Category Archives: The Master Storyteller

Designing Your Plot – Multi Appreciation Moments

The great masters of plot create dramatic moments that multi-task. For example, a novice writer might reveal the story’s goal in a line of dialog, but a master storyteller might reveal it in such a way as to also add insight into the speaker’s personal issues, the nature of his or her relationship to another character, and also to illustrate an aspect of the story’s thematic message.

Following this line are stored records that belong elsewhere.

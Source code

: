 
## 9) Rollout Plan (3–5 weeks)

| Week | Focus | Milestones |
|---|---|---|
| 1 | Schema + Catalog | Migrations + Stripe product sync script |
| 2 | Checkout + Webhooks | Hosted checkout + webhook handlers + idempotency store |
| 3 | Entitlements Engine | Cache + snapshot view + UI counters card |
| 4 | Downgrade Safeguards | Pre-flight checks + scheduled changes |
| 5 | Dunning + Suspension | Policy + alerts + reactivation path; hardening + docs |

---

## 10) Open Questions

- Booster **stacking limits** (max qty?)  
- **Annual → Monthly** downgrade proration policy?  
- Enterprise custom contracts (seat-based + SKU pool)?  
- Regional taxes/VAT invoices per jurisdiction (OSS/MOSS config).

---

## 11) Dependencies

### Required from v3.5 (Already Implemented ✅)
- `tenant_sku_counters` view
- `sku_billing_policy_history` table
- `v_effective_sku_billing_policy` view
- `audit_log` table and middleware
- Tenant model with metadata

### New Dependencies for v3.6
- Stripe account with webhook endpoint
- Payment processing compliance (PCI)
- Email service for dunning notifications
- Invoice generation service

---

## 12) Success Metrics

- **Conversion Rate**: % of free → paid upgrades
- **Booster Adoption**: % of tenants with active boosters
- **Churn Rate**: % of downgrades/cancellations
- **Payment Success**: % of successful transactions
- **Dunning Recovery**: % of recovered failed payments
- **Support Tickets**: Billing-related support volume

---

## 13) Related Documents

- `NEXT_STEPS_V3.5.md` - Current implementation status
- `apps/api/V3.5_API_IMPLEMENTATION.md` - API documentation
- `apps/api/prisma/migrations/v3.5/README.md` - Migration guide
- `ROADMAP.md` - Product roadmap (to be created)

Stories in which each moment means only one thing are usually not particularly involving as they do not reflect the complexities of real life. Further, with single appreciation moments, there is only one way to appreciate a story. But the great masters of storytelling include so manty multi appreciation moments that each time a book is re-read or a movie seen again for the umpteenth time, the focus of the audience attention during the unfolding of the story is never along the exact same path twice.

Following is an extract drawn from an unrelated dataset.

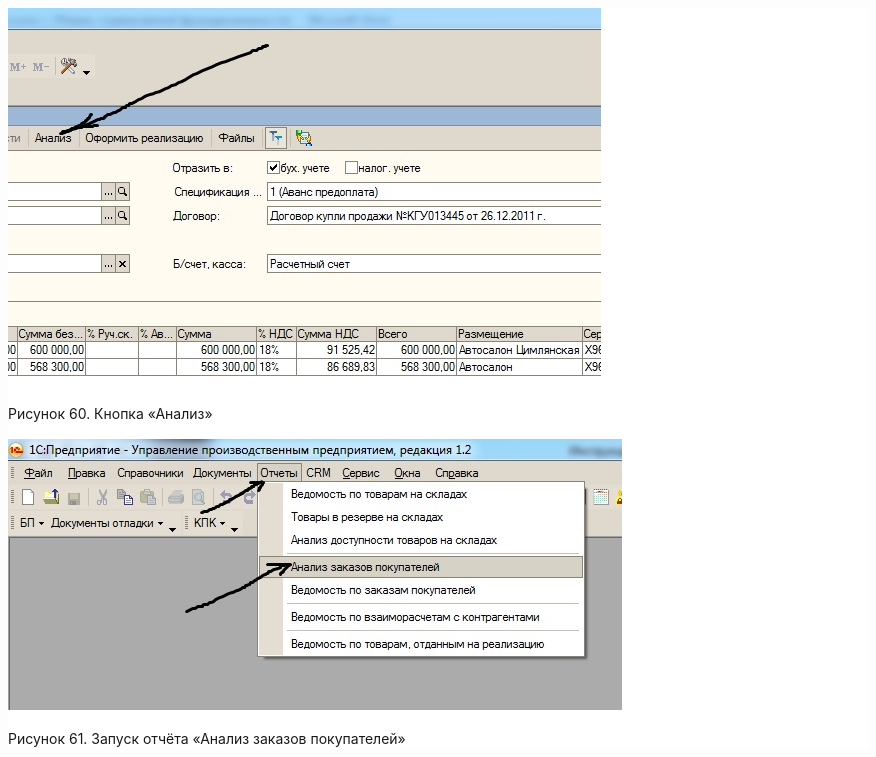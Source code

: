 ![](KBO/_attach/lu20443snoa_tmp_1b93b7186b320289.jpg)

Рисунок 60. Кнопка «Анализ»

![](KBO/_attach/lu20443snoa_tmp_b64ccd5bd23e79ef.jpg)

Рисунок 61. Запуск отчёта «Анализ заказов покупателей»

Each trip through the story opens new insights, provides new experiences, and reveals new surprises as new interpretations and understandings are exposed every time through the journey.

So, to keep your story, be it novel, screenplay, stage play, or even song ballad from being a one-time experience and coming off as a point-by-numbers approach to structure, consider employing multi-appreciation moments in your storytelling to enrich the experience and create an atmosphere worthy of a master storyteller.

Melanie Anne Phillips
Co-creator, Dramatica

The Master Storyteller: Create a Story “Focus”

If your story’s underlying or central problem is seen as a disease, the solution would be the cure. The “Focus”, however, is the principal symptom.

Since the symptoms of a disease are often more apparent than the disease itself, the symptom is called the Focus, because that’s where the attention of the characters is focused.

Even if the characters are aware of the true nature of the problem itself (which they may or may not be), they will be more attentive to the immediate effects created by the Focus.

You can enrich your story and make your characters much more human by having the them focus on various symptoms of the underlying story problem rather than on the problem itself.